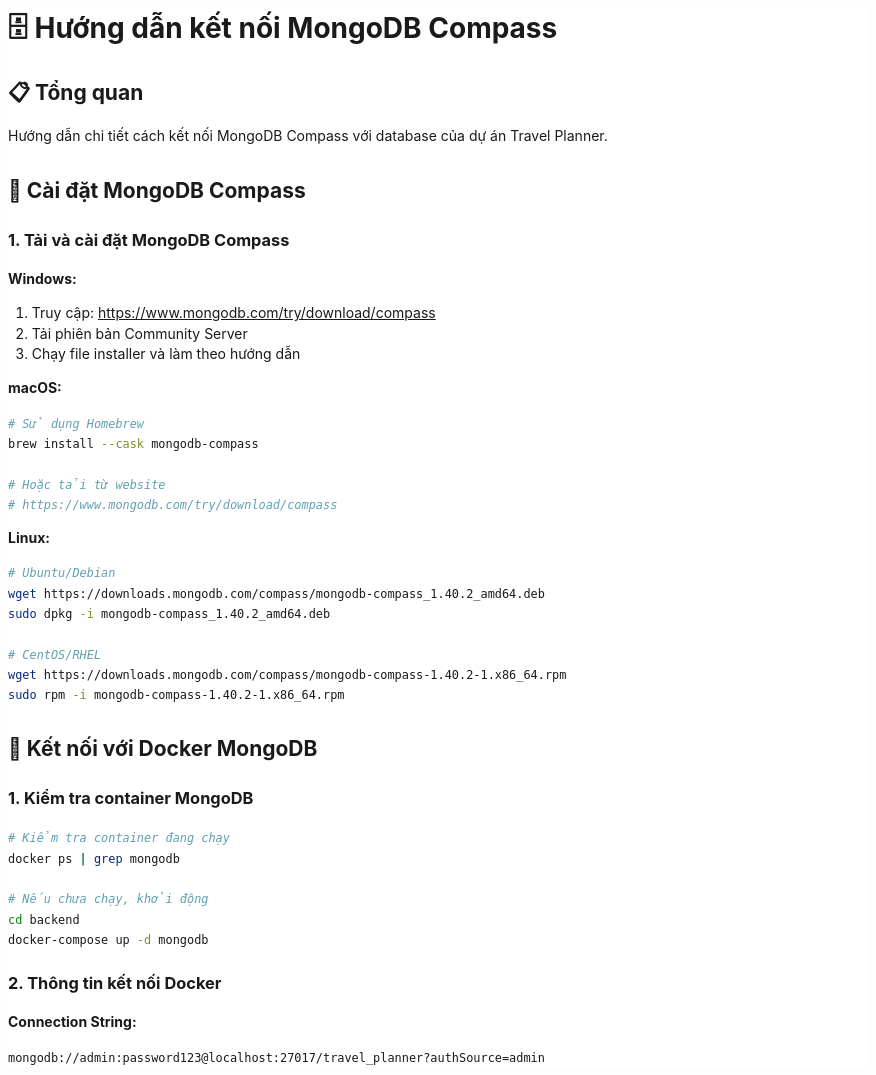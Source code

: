 # 🗄️ Hướng dẫn kết nối MongoDB Compass

## 📋 Tổng quan

Hướng dẫn chi tiết cách kết nối MongoDB Compass với database của dự án Travel Planner.

## 🔧 Cài đặt MongoDB Compass

### 1. Tải và cài đặt MongoDB Compass

**Windows:**
1. Truy cập: https://www.mongodb.com/try/download/compass
2. Tải phiên bản Community Server
3. Chạy file installer và làm theo hướng dẫn

**macOS:**
```bash
# Sử dụng Homebrew
brew install --cask mongodb-compass

# Hoặc tải từ website
# https://www.mongodb.com/try/download/compass
```

**Linux:**
```bash
# Ubuntu/Debian
wget https://downloads.mongodb.com/compass/mongodb-compass_1.40.2_amd64.deb
sudo dpkg -i mongodb-compass_1.40.2_amd64.deb

# CentOS/RHEL
wget https://downloads.mongodb.com/compass/mongodb-compass-1.40.2-1.x86_64.rpm
sudo rpm -i mongodb-compass-1.40.2-1.x86_64.rpm
```

## 🐳 Kết nối với Docker MongoDB

### 1. Kiểm tra container MongoDB

```bash
# Kiểm tra container đang chạy
docker ps | grep mongodb

# Nếu chưa chạy, khởi động
cd backend
docker-compose up -d mongodb
```

### 2. Thông tin kết nối Docker

**Connection String:**
```
mongodb://admin:password123@localhost:27017/travel_planner?authSource=admin
```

Exercise goal
Set down, exactly and without anything extra, every line from the one that contains "### 1. Kiểm tra container MongoDB" through the final line of the material.

Solution to the exercise
### 1. Kiểm tra container MongoDB

```bash
# Kiểm tra container đang chạy
docker ps | grep mongodb

# Nếu chưa chạy, khởi động
cd backend
docker-compose up -d mongodb
```

### 2. Thông tin kết nối Docker

**Connection String:**
```
mongodb://admin:password123@localhost:27017/travel_planner?authSource=admin
```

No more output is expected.